Hollywood’s superhero movie binge explained in four charts

Comic-book heroes can be difficult to avoid these days.
Comic-book heroes can be difficult to avoid these days.
Image: Reuters/Carlo Allegri
By
We may earn a commission from links on this page.

A surplus of superheroes at the box office has some critics arguing Hollywood is making too many comic-book movies. But these adaptations, refreshes, and revivals aren’t going away any time soon. The following data points tell us why.

After repeated run-ins with Superman in the 80s, and Batman in the 90s, moviegoers were largely deprived of superhuman vigilantes until the 2002 release of Sam Raimi’s Spider-Man. It was the highest-grossing film of 2002, bringing in over $400 million for Sony Pictures. Since then, it has been rare for fewer than six comic-book adaptations to be released in any one year.

Image for article titled Hollywood’s superhero movie binge explained in four charts

Despite the glut, audiences don’t seem to be losing interest. US box-office revenue generated by these films has cracked $1 billion on three different occasions. The Avengers, a film that packed as many comic-book favorites onto the screen as possible, made $623 million in the US alone two years ago.

Image for article titled Hollywood’s superhero movie binge explained in four charts

What’s more, adaptations are massive hits among increasingly vital moviegoers outside the US. Right now, Captain America: The Winter Soldier and The Amazing Spider-Man 2 sit at the fourth and fifth spots respectively in China’s massive box office, the second-largest after the US.

Those international revenues make it perfectly acceptable for big-budget films to barely break even in the US.

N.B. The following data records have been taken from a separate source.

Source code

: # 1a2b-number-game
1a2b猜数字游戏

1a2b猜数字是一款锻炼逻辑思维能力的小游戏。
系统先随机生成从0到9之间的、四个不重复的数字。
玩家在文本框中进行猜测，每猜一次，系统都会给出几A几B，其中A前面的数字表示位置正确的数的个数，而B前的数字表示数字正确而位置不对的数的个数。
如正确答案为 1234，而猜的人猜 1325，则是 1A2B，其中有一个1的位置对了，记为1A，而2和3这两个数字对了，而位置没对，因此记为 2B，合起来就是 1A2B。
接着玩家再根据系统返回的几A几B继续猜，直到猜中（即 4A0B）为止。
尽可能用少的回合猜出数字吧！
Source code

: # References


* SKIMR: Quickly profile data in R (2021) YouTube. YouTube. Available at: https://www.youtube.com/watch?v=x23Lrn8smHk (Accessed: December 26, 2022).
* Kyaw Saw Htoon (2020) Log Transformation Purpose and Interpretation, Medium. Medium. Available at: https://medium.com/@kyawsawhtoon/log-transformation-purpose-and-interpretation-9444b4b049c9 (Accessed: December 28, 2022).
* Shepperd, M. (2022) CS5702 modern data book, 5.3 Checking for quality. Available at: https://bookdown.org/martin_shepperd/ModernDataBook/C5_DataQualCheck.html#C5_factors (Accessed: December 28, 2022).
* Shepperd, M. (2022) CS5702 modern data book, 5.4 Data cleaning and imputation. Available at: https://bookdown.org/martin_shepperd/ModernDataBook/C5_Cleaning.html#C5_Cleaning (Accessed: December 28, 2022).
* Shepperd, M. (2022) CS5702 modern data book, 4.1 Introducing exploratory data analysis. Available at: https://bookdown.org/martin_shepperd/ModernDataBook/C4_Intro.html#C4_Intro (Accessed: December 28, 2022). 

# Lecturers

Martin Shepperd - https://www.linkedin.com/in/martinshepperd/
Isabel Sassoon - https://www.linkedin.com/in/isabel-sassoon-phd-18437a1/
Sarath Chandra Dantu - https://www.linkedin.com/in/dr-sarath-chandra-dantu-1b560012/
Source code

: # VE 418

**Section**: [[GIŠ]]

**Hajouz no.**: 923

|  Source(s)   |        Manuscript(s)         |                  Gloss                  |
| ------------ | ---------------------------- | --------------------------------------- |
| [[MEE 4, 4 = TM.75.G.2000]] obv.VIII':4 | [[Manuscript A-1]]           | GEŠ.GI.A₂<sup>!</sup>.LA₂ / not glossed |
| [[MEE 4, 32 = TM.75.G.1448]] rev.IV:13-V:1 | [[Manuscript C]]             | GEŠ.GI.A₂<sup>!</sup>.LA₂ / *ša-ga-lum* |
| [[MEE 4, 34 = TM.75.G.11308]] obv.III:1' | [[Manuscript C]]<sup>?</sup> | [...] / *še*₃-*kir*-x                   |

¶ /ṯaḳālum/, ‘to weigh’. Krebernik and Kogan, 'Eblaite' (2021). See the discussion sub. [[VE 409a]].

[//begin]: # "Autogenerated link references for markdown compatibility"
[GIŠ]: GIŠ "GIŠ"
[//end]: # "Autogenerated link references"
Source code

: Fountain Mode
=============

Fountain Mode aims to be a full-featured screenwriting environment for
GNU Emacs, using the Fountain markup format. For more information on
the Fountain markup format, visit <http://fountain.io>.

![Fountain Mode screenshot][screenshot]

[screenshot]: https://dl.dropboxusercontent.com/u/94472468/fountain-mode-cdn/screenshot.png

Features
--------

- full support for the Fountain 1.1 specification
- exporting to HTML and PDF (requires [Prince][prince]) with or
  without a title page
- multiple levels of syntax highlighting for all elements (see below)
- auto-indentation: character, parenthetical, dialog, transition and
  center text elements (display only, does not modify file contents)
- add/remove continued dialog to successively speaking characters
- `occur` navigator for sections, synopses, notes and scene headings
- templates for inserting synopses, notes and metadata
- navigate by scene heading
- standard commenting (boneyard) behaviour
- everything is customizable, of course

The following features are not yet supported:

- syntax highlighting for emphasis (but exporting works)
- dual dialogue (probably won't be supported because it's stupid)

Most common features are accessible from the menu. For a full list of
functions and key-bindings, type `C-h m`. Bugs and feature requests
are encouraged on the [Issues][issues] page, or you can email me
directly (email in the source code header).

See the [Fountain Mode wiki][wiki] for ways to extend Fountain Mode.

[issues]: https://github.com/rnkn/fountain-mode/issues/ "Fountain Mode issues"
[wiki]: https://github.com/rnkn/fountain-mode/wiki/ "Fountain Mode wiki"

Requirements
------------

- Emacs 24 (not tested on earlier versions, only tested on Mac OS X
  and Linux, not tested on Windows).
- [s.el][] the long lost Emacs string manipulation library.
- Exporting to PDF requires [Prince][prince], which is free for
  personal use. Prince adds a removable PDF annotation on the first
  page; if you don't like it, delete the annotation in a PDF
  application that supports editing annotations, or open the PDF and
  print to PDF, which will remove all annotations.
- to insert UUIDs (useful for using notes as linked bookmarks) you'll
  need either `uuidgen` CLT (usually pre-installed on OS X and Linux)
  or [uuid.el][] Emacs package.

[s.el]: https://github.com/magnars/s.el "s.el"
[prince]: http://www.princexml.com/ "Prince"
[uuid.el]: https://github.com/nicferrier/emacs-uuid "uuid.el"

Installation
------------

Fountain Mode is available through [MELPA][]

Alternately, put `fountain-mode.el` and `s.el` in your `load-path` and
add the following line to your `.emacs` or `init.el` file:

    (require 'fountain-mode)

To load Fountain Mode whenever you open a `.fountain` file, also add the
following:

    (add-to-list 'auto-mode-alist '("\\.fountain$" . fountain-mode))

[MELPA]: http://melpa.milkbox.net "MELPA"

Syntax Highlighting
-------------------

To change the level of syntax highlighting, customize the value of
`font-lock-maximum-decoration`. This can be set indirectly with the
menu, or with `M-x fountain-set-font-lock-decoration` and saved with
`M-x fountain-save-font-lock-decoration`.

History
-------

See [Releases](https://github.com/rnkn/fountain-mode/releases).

Image for article titled Hollywood’s superhero movie binge explained in four charts

Studios have also become expert at carefully calibrating their movies to suit mainstream tastes, consistently producing films that are just good enough to pull in the masses but not too visionary to ruffle their feathers. For films made since the early 2000s, the average critical reception of comic-book adaptations has rarely exceeded 70% on Rotten Tomatoes, a website that aggregates critics’ reviews.

Image for article titled Hollywood’s superhero movie binge explained in four charts

The Avengers may be the most recent high-water mark for superhero films, but don’t be surprised if movies like Teenage Mutant Ninja Turtles, X-Men: Days of Future Past, or Big Hero 6—all coming out this year—set new records that spur yet more enthusiasm for the superhumanly-overworked genre.